What to do> Every record below should be repeated exactly. Omit the pictures.

(Source records)
=== Section Start ===

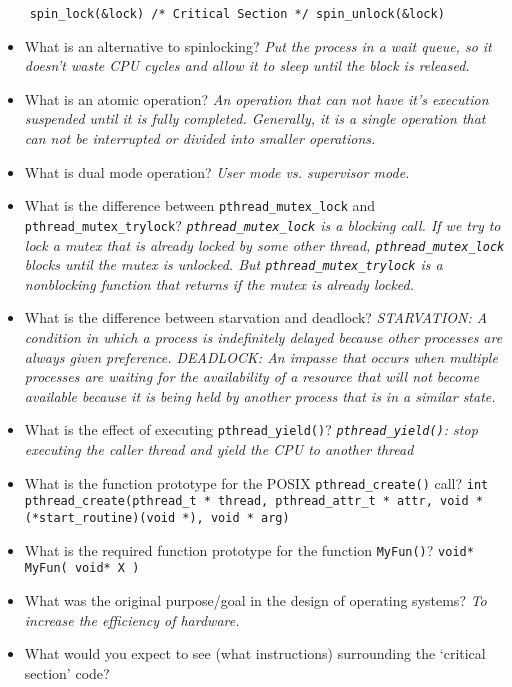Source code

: \documentclass[10pt,landscape]{article}
\begin{document}
\begin{multicols}{4}
\begin{verbatim}
    spin_lock(&lock) /* Critical Section */ spin_unlock(&lock)
\end{verbatim}

\begin{itemize}
    \item What is an alternative to spinlocking?  \textit{Put the process in a wait queue, so it doesn't waste CPU cycles and allow it to sleep until the block is released.}
    \item What is an atomic operation? \textit{An operation that can not have it's execution suspended until it is fully completed. Generally, it is a single operation that can not be interrupted or divided into smaller operations.}
    \item What is dual mode operation? \textit{User mode vs. supervisor mode.}
    \item What is the difference between \verb$pthread_mutex_lock$ and \verb$pthread_mutex_trylock$? \textit{\texttt{pthread\_mutex\_lock} is a blocking call. If we try to lock a mutex that is already locked by some other thread, \texttt{pthread\_mutex\_lock} blocks until the mutex is unlocked. But \texttt{pthread\_mutex\_trylock} is a nonblocking function that returns if the mutex is already locked.}
    \item What is the difference between starvation and deadlock?  \textit{STARVATION: A condition in which a process is indefinitely delayed because other processes are always given preference. DEADLOCK: An impasse that occurs when multiple processes are waiting for the availability of a resource that will not become available because it is being held by another process that is in a similar state.}
    \item What is the effect of executing \verb$pthread_yield()$?  \textit{\texttt{pthread\_yield()}: stop executing the caller thread and yield the CPU to another thread}
    \item What is the function prototype for the POSIX \verb$pthread_create()$ call? \texttt{int pthread\_create(pthread\_t  *  thread, pthread\_attr\_t * attr, void * (*start\_routine)(void *), void * arg)}

    \item What is the required function prototype for the function \verb|MyFun()|? \verb|void* MyFun( void* X )|
    \item What was the original purpose/goal in the design of operating systems? \textit{To increase the efficiency of hardware.}
    \item What would you expect to see (what instructions) surrounding the `critical section' code?
\end{itemize}


\end{multicols}
\end{document}
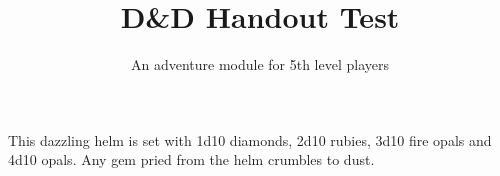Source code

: \documentclass[]{rpghandout}
\title{D\&D Handout Test}
\subtitle{An adventure module for 5th level players}
\begin{document}
    \maketitle{}

    This dazzling helm is set with 1d10 diamonds, 2d10 rubies, 3d10 fire opals and 4d10 opals. Any gem pried from the helm crumbles to dust.

	\Blindtext
\end{document}
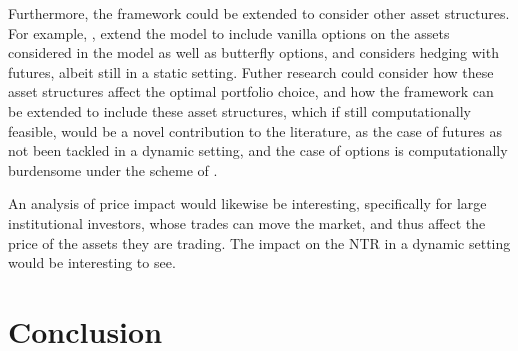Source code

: \documentclass[11pt]{article}
\begin{document}
Furthermore, the framework could be extended to consider other asset structures.
For example, \autocite{CaiJuddXu2020}, extend the model to include vanilla options on the assets considered in the model as well as butterfly options,
and \autocite{Dybvig2020} considers hedging with futures, albeit still in a static setting.
Futher research could consider how these asset structures affect the optimal portfolio choice, and how the framework can be extended to include these asset structures,
which if still computationally feasible, would be a novel contribution to the literature, as the case of futures as not been tackled in a dynamic setting,
and the case of options is computationally burdensome under the scheme of \autocite{CaiJuddXu2020}.

An analysis of price impact would likewise be interesting, specifically for large institutional investors,
whose trades can move the market, and thus affect the price of the assets they are trading. The impact on the \ac{NTR} in a dynamic setting would be interesting to see.

\section{Conclusion} \label{Section: Conclusion}


\ifdefined\COMPILINGMAIN
\else
\end{document}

=== Section End ===

Result>
Source code

: \documentclass[10pt,landscape]{article}
\begin{document}
\begin{multicols}{4}
\begin{verbatim}
    spin_lock(&lock) /* Critical Section */ spin_unlock(&lock)
\end{verbatim}

\begin{itemize}
    \item What is an alternative to spinlocking?  \textit{Put the process in a wait queue, so it doesn't waste CPU cycles and allow it to sleep until the block is released.}
    \item What is an atomic operation? \textit{An operation that can not have it's execution suspended until it is fully completed. Generally, it is a single operation that can not be interrupted or divided into smaller operations.}
    \item What is dual mode operation? \textit{User mode vs. supervisor mode.}
    \item What is the difference between \verb$pthread_mutex_lock$ and \verb$pthread_mutex_trylock$? \textit{\texttt{pthread\_mutex\_lock} is a blocking call. If we try to lock a mutex that is already locked by some other thread, \texttt{pthread\_mutex\_lock} blocks until the mutex is unlocked. But \texttt{pthread\_mutex\_trylock} is a nonblocking function that returns if the mutex is already locked.}
    \item What is the difference between starvation and deadlock?  \textit{STARVATION: A condition in which a process is indefinitely delayed because other processes are always given preference. DEADLOCK: An impasse that occurs when multiple processes are waiting for the availability of a resource that will not become available because it is being held by another process that is in a similar state.}
    \item What is the effect of executing \verb$pthread_yield()$?  \textit{\texttt{pthread\_yield()}: stop executing the caller thread and yield the CPU to another thread}
    \item What is the function prototype for the POSIX \verb$pthread_create()$ call? \texttt{int pthread\_create(pthread\_t  *  thread, pthread\_attr\_t * attr, void * (*start\_routine)(void *), void * arg)}

    \item What is the required function prototype for the function \verb|MyFun()|? \verb|void* MyFun( void* X )|
    \item What was the original purpose/goal in the design of operating systems? \textit{To increase the efficiency of hardware.}
    \item What would you expect to see (what instructions) surrounding the `critical section' code?
\end{itemize}


\end{multicols}
\end{document}
Source code

: \documentclass[]{rpghandout}
\title{D\&D Handout Test}
\subtitle{An adventure module for 5th level players}
\begin{document}
    \maketitle{}

    This dazzling helm is set with 1d10 diamonds, 2d10 rubies, 3d10 fire opals and 4d10 opals. Any gem pried from the helm crumbles to dust.

	\Blindtext
\end{document}
Source code

: \documentclass[11pt]{article}
\begin{document}
Furthermore, the framework could be extended to consider other asset structures.
For example, \autocite{CaiJuddXu2020}, extend the model to include vanilla options on the assets considered in the model as well as butterfly options,
and \autocite{Dybvig2020} considers hedging with futures, albeit still in a static setting.
Futher research could consider how these asset structures affect the optimal portfolio choice, and how the framework can be extended to include these asset structures,
which if still computationally feasible, would be a novel contribution to the literature, as the case of futures as not been tackled in a dynamic setting,
and the case of options is computationally burdensome under the scheme of \autocite{CaiJuddXu2020}.

An analysis of price impact would likewise be interesting, specifically for large institutional investors,
whose trades can move the market, and thus affect the price of the assets they are trading. The impact on the \ac{NTR} in a dynamic setting would be interesting to see.

\section{Conclusion} \label{Section: Conclusion}


\ifdefined\COMPILINGMAIN
\else
\end{document}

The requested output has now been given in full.